How to complete this task |
Reproduce the records exactly, beginning with their first line and ending with the line that contains "- Clone repository", and output nothing more.

Dataset items |
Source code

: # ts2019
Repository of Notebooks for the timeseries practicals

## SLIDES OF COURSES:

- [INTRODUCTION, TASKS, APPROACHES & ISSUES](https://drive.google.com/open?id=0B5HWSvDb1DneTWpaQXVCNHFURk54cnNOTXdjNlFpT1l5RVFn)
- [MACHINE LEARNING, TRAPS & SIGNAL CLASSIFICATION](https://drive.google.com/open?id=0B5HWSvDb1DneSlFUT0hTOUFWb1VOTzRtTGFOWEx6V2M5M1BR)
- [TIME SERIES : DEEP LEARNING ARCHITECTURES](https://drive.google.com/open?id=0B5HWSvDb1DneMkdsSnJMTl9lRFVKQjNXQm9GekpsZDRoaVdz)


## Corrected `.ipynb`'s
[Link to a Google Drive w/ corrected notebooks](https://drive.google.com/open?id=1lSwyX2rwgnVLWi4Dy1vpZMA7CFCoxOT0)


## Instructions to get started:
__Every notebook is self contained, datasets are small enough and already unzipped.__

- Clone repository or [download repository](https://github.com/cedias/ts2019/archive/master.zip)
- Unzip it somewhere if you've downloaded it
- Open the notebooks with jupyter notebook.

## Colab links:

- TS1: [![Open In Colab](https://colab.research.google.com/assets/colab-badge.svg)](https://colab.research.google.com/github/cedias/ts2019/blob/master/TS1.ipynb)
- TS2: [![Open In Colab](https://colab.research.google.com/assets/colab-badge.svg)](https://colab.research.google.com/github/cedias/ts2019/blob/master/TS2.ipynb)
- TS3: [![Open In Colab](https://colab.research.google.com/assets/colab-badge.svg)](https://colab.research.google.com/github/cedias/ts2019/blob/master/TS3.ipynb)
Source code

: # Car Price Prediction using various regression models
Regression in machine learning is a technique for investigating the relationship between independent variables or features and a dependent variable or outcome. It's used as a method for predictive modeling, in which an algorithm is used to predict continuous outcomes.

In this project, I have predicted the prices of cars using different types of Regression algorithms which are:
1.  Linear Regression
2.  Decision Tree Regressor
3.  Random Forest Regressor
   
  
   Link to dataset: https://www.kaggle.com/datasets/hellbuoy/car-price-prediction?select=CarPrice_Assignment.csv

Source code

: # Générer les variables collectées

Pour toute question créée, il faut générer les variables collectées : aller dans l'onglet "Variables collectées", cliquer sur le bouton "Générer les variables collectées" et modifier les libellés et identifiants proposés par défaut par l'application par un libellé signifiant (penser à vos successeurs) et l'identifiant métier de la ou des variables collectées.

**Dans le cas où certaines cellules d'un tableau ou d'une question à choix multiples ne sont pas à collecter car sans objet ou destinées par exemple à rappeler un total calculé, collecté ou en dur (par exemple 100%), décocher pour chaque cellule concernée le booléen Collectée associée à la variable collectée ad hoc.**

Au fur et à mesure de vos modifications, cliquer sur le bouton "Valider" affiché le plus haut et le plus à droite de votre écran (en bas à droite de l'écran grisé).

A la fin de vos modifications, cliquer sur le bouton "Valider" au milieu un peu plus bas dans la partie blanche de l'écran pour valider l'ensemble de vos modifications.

Result of this exercise |
Source code

: # ts2019
Repository of Notebooks for the timeseries practicals

## SLIDES OF COURSES:

- [INTRODUCTION, TASKS, APPROACHES & ISSUES](https://drive.google.com/open?id=0B5HWSvDb1DneTWpaQXVCNHFURk54cnNOTXdjNlFpT1l5RVFn)
- [MACHINE LEARNING, TRAPS & SIGNAL CLASSIFICATION](https://drive.google.com/open?id=0B5HWSvDb1DneSlFUT0hTOUFWb1VOTzRtTGFOWEx6V2M5M1BR)
- [TIME SERIES : DEEP LEARNING ARCHITECTURES](https://drive.google.com/open?id=0B5HWSvDb1DneMkdsSnJMTl9lRFVKQjNXQm9GekpsZDRoaVdz)


## Corrected `.ipynb`'s
[Link to a Google Drive w/ corrected notebooks](https://drive.google.com/open?id=1lSwyX2rwgnVLWi4Dy1vpZMA7CFCoxOT0)


## Instructions to get started:
__Every notebook is self contained, datasets are small enough and already unzipped.__

- Clone repository or [download repository](https://github.com/cedias/ts2019/archive/master.zip)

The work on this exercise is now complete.